# ABS Inflation multi-measure

## Python set-up

In [1]:
# system imports
import sys
from pathlib import Path

# analytic imports
import matplotlib.pyplot as plt
import pandas as pd

# local imports
from abs_data_capture import (
    find_id,
    get_ABS_meta_and_data,
    get_fs_constants,
    get_meta_constants,
)
from plotting import clear_chart_dir, line_plot, set_chart_dir

# pandas display settings
pd.options.display.max_rows = None
pd.options.display.max_columns = 999
pd.options.display.max_colwidth = 100

# display charts in this notebook
SHOW = False

## Get data from ABS

In [2]:
# ABS data extraction settings
did_col, id_col, table_col, type_col, unit_col = get_meta_constants()

In [3]:
abs_data = {}


def get_abs(catalogue_id: str) -> dict:
    if catalogue_id not in abs_data:
        abs_dict = get_ABS_meta_and_data(catalogue_id)
        if abs_dict is None:
            sys.exit(-1)
        abs_data[catalogue_id] = abs_dict
        return abs_dict

    return abs_data[catalogue_id]

In [4]:
sources = set()


def get_series(
    catalogue_id: str, table: str, series_type: str, did_type: str, series_name: str
) -> pd.Series:
    # get the ABS data
    data_dict = get_abs(catalogue_id)
    sources.add(catalogue_id)
    _, _, META_DATA = get_fs_constants(catalogue_id)
    meta = data_dict[META_DATA]
    data = data_dict[table]

    # get the identified series
    search_terms = {
        table: table_col,
        "Seasonally Adjusted" if series_type == "SA" else "Original": type_col,
        did_type: did_col,
        series_name: did_col,
    }
    series_id, _ = find_id(meta, search_terms, verbose=True)
    series = data[series_id]

    return series

In [5]:
def calculate_growth(series, name, did_type):
    """Work out if we need to calculate annual growth,
       and if we do, then calculate growth. 
       Return a series of percentage growth."""

    # preliminary
    period = series.index.freqstr[0]
    shift = 4 if period == "Q" else 12 if period == "M" else 0
    if not shift:
        print(f"--- Something odd---: {name} {series.index.freqstr}")

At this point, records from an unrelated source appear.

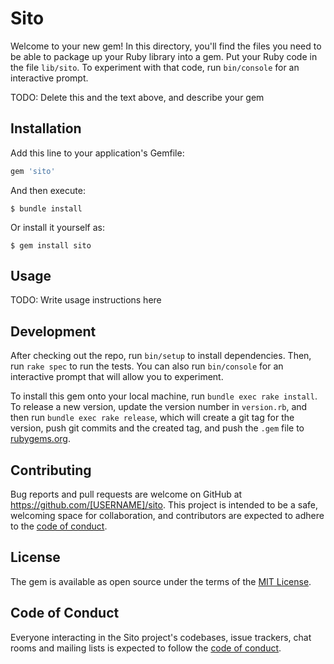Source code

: # Sito

Welcome to your new gem! In this directory, you'll find the files you need to be able to package up your Ruby library into a gem. Put your Ruby code in the file `lib/sito`. To experiment with that code, run `bin/console` for an interactive prompt.

TODO: Delete this and the text above, and describe your gem

## Installation

Add this line to your application's Gemfile:

```ruby
gem 'sito'
```

And then execute:

    $ bundle install

Or install it yourself as:

    $ gem install sito

## Usage

TODO: Write usage instructions here

## Development

After checking out the repo, run `bin/setup` to install dependencies. Then, run `rake spec` to run the tests. You can also run `bin/console` for an interactive prompt that will allow you to experiment.

To install this gem onto your local machine, run `bundle exec rake install`. To release a new version, update the version number in `version.rb`, and then run `bundle exec rake release`, which will create a git tag for the version, push git commits and the created tag, and push the `.gem` file to [rubygems.org](https://rubygems.org).

## Contributing

Bug reports and pull requests are welcome on GitHub at https://github.com/[USERNAME]/sito. This project is intended to be a safe, welcoming space for collaboration, and contributors are expected to adhere to the [code of conduct](https://github.com/[USERNAME]/sito/blob/main/CODE_OF_CONDUCT.md).

## License

The gem is available as open source under the terms of the [MIT License](https://opensource.org/licenses/MIT).

## Code of Conduct

Everyone interacting in the Sito project's codebases, issue trackers, chat rooms and mailing lists is expected to follow the [code of conduct](https://github.com/[USERNAME]/sito/blob/main/CODE_OF_CONDUCT.md).
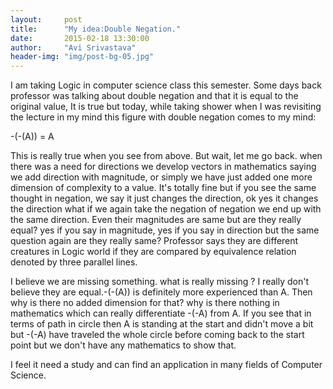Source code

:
 ```yaml
---
layout:     post
title:      "My idea:Double Negation."
date:       2015-02-18 13:30:00
author:     "Avi Srivastava"
header-img: "img/post-bg-05.jpg"
---
```


<p>I am taking Logic in computer science class this semester. Some days back professor was talking about 
	double negation and that it is equal to the original value, It is true but today, while taking shower 
	when I was revisiting the lecture in my mind this figure with double negation comes to my mind:</p>

<p>-(-(A)) = A</p>

<p>This is really true when you see from above. But wait, let me go back. when there was a need for 
	directions we develop vectors in mathematics saying we add direction with magnitude, or simply 
	we have just added one more dimension of complexity to a value. It's totally fine but if you see 
	the same thought in negation, we say it just changes the direction, ok yes it changes the direction 
	what if we again take the negation of negation we end up with the same direction. Even their magnitudes 
	are same but are they really equal? yes if you say in magnitude, yes if you say in direction but the 
	same question again are they really same? Professor says they are different creatures in Logic world 
	if they are compared by equivalence relation denoted by three parallel lines.</p>
<p>I believe we are missing something. what is really missing ? I really don't believe they are equal.-(-(A)) 
	is definitely more experienced than A. Then why is there no added dimension for that? why is there nothing 
	in mathematics which can really differentiate -(-A) from A. If you see that in terms of path in circle then 
	A is standing at the start and didn't move a bit but -(-A) have traveled the whole circle before coming 
	back to the start point but we don't have any mathematics to show that.</p>
<p>I feel it need a study and can find an application in many fields of Computer Science.</p>
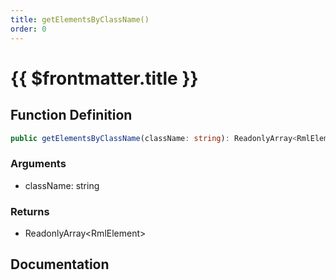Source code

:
 ```yaml
---
title: getElementsByClassName()
order: 0
---
```


# {{ $frontmatter.title }}

<!--@include: ./getElementsByClassName_partial_header.md-->

## Function Definition

```ts
public getElementsByClassName(className: string): ReadonlyArray<RmlElement>;
```

### Arguments

* className: string

### Returns

* ReadonlyArray\<RmlElement\>

## Documentation

<!--@include: ./getElementsByClassName_partial_footer.md-->
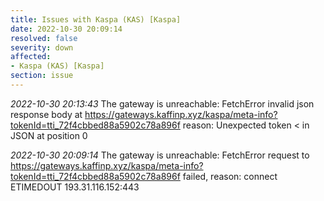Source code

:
 ```yaml
---
title: Issues with Kaspa (KAS) [Kaspa]
date: 2022-10-30 20:09:14
resolved: false
severity: down
affected:
- Kaspa (KAS) [Kaspa]
section: issue
---
```


*2022-10-30 20:13:43* The gateway is unreachable: FetchError invalid json response body at https://gateways.kaffinp.xyz/kaspa/meta-info?tokenId=tti_72f4cbbed88a5902c78a896f reason: Unexpected token < in JSON at position 0

*2022-10-30 20:09:14* The gateway is unreachable: FetchError request to https://gateways.kaffinp.xyz/kaspa/meta-info?tokenId=tti_72f4cbbed88a5902c78a896f failed, reason: connect ETIMEDOUT 193.31.116.152:443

    # treat series appropriately 
    # -- already annual growth, so no treatment needed
    dt_lower = did_type.lower()
    if "percent" in dt_lower and "previous year" in dt_lower:
        growth = series
        
    # -- calculate annual growth from raw series
    else:
        growth = series.pct_change(periods=shift) * 100

    # upsample quarterly data to monthly before returning it
    if period == 'Q':
        growth = growth.resample("M", convention="end").mean()

    return growth

In [6]:
capture = {
    # specify the data items we wish to capture ...
    # raw data - we will calculate growth from index numbers/etc.
    # description: [catalogue_id, table, series_type, did_type, series_name, summary]
    "All Groups CPI": [
        "6401",
        "2",
        "Orig",
        "Percentage Change from Corresponding Quarter of Previous Year",
        "All groups CPI ;  Australia ;",
        "CPI",
    ],
    "CPI Trimmed Mean": [
        "6401",
        "8",
        "SA",
        "Percentage Change from Corresponding Quarter of Previous Year",
        "Trimmed Mean ;  Australia ;",
        "CPI-TM",
    ],
    "Monthly CPI Indicator": [
        "6484",
        "1",
        "SA",
        "Percentage Change from Corresponding Month of Previous Year",
        "All groups CPI, seasonally adjusted ;  Australia",
        "M-CPI",
    ],
    "Producer Price Index": [
        "6427",
        "1",
        "Orig",
        "Percentage change from corresponding quarter of previous year",
        "Final ;  Total ",
        "PPI",
    ],
    "Wage Price Index": [
        "6345",
        "1",
        "SA",
        "Percentage Change From Corresponding Quarter of Previous Year",
        "Australia ;  Total hourly rates of pay excluding bonuses ;  Private and Public ;  All industries ;",
        "WPI",
    ],
    "GDP Price Deflator": ["5206", "5", "SA", " ", "GROSS DOMESTIC PRODUCT ;", "GDP"],
    "Households final consumption Price Deflator": [
        "5206",
        "5",
        "SA",
        " ",
        "Households ;  Final consumption expenditure ;",
        "HFCE",
    ],
    "Non-farm hourly employee compensation": [
        "5206",
        "24",
        "SA",
        "Current prices ;",
        "Non-farm compensation of employees per hour:",
        "NFHEC",
    ],
}

# let's download the ABS data
combined = {}
latest = []
for name, (
    catalogue_id,
    table,
    series_type,
    did_type,
    series_name,
    summary,
) in capture.items():
    series = get_series(catalogue_id, table, series_type, did_type, series_name)
    growth = calculate_growth(series, name, did_type)
    full_name = f"{name} ({series_type})"
    growth.name = full_name
    combined[full_name] = growth
    latest.append(f"{summary}={round(growth.dropna().iloc[-1], 1)}")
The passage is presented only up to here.